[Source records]

::::::::

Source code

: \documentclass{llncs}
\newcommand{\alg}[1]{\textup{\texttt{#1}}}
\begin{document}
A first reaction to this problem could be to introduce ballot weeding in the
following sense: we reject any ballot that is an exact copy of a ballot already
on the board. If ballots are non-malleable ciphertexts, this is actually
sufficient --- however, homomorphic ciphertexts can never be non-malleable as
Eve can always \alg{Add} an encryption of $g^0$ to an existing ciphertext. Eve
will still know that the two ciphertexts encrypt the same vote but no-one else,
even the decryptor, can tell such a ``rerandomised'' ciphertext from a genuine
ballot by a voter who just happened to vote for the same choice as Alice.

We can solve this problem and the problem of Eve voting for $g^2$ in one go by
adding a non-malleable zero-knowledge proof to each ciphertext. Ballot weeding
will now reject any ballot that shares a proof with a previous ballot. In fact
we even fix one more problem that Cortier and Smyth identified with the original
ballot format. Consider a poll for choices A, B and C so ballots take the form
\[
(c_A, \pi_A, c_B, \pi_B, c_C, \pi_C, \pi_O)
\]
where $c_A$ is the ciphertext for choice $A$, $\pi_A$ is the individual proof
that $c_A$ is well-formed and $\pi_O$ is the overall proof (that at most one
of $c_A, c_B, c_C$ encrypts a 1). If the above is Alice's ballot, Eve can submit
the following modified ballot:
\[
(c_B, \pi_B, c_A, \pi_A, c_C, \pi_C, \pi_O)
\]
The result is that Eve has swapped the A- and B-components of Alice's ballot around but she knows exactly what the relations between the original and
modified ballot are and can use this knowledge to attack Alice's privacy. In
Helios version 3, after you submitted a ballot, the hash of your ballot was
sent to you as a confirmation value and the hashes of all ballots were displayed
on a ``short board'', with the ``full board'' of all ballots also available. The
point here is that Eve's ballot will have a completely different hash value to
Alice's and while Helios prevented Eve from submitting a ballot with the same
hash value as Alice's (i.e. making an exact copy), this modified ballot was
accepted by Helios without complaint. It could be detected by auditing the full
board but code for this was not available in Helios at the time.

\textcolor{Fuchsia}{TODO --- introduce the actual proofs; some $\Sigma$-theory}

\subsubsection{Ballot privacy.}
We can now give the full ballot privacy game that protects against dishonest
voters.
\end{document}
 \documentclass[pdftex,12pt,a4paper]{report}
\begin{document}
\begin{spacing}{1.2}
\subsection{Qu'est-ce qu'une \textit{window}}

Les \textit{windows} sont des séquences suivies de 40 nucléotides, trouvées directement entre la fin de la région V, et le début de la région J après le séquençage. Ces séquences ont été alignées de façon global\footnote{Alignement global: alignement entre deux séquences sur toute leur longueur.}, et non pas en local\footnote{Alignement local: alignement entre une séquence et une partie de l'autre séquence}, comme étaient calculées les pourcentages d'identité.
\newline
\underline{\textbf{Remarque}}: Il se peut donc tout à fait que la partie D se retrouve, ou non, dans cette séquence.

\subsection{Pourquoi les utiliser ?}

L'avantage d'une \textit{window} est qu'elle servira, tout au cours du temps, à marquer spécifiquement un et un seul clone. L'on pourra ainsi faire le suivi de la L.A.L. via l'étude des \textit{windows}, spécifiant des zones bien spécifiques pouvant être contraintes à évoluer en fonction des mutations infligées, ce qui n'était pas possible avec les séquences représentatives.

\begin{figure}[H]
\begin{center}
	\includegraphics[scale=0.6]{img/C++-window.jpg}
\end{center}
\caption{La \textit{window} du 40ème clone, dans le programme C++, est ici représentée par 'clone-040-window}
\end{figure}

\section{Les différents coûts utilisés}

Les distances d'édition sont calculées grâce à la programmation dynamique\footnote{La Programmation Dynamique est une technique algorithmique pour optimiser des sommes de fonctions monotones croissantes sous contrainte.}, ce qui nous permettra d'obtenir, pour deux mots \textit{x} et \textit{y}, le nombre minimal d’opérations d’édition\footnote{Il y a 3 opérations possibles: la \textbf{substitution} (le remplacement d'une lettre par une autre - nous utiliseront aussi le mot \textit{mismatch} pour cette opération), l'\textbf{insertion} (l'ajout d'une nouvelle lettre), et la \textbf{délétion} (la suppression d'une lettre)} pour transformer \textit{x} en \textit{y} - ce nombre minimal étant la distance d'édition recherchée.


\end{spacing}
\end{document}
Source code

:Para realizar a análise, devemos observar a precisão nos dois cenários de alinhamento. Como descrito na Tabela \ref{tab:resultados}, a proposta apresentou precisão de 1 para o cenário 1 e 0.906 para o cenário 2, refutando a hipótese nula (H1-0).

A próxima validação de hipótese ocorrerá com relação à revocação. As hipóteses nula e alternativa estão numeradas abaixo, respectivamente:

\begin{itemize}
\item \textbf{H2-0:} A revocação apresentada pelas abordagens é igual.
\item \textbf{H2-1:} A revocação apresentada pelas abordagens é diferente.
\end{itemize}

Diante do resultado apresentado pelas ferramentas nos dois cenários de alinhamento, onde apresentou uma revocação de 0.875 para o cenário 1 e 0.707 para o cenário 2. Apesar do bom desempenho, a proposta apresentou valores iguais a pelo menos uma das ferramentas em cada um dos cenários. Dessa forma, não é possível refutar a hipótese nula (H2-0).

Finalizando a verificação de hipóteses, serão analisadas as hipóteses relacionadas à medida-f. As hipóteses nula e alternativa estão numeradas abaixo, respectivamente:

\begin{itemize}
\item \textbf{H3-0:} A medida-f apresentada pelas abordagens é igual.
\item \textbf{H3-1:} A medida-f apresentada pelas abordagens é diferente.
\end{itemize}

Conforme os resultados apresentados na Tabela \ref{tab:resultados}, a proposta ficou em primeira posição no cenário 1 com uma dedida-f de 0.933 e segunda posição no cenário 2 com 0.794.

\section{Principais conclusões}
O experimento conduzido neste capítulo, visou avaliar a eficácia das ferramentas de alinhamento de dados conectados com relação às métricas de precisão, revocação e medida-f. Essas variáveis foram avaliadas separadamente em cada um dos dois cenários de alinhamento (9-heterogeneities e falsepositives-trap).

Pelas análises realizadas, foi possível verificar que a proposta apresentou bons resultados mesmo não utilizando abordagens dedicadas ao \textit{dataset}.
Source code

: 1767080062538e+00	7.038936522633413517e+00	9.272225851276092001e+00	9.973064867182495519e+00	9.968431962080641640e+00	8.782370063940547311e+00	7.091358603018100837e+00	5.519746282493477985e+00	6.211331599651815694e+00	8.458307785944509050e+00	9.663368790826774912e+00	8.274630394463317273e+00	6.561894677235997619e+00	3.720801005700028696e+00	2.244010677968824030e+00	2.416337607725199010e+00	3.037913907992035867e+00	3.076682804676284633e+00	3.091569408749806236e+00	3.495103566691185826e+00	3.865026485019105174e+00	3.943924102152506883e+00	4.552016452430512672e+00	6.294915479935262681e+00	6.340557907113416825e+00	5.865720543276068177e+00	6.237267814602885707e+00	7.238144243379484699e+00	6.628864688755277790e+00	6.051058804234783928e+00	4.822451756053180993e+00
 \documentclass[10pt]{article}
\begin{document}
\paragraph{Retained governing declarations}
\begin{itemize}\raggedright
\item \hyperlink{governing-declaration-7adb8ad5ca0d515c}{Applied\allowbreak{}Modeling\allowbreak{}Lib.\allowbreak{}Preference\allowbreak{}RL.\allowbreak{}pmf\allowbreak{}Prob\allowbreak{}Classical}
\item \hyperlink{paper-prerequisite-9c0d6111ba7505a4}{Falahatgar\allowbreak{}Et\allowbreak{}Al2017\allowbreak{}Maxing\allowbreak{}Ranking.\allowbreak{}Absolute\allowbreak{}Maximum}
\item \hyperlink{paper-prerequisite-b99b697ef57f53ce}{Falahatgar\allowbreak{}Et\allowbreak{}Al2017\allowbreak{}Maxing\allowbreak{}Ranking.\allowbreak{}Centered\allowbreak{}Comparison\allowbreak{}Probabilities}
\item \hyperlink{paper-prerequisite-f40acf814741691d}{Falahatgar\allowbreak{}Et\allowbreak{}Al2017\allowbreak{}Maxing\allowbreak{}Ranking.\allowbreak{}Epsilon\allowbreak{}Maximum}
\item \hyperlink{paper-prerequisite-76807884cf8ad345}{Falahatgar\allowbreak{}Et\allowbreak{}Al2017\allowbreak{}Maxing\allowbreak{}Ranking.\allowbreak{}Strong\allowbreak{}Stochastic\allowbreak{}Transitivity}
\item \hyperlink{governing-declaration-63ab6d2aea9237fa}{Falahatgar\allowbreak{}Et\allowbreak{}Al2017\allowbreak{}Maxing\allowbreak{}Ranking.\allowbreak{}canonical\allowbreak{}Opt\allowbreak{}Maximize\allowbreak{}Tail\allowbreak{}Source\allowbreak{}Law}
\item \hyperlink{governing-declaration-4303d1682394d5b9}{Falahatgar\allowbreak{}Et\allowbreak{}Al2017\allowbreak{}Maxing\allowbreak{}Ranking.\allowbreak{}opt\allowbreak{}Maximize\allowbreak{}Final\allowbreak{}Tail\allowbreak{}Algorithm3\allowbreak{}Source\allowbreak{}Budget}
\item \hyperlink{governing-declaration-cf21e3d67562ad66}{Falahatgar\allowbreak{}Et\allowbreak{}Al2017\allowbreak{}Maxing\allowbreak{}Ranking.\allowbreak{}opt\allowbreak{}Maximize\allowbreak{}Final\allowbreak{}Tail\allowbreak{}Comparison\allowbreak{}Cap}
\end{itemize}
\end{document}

::::::::

Starting at the first line of the records, print each line exactly, stopping after the line that contains "will now reject".

Source code

: \documentclass{llncs}
\newcommand{\alg}[1]{\textup{\texttt{#1}}}
\begin{document}
A first reaction to this problem could be to introduce ballot weeding in the
following sense: we reject any ballot that is an exact copy of a ballot already
on the board. If ballots are non-malleable ciphertexts, this is actually
sufficient --- however, homomorphic ciphertexts can never be non-malleable as
Eve can always \alg{Add} an encryption of $g^0$ to an existing ciphertext. Eve
will still know that the two ciphertexts encrypt the same vote but no-one else,
even the decryptor, can tell such a ``rerandomised'' ciphertext from a genuine
ballot by a voter who just happened to vote for the same choice as Alice.

We can solve this problem and the problem of Eve voting for $g^2$ in one go by
adding a non-malleable zero-knowledge proof to each ciphertext. Ballot weeding
will now reject any ballot that shares a proof with a previous ballot. In fact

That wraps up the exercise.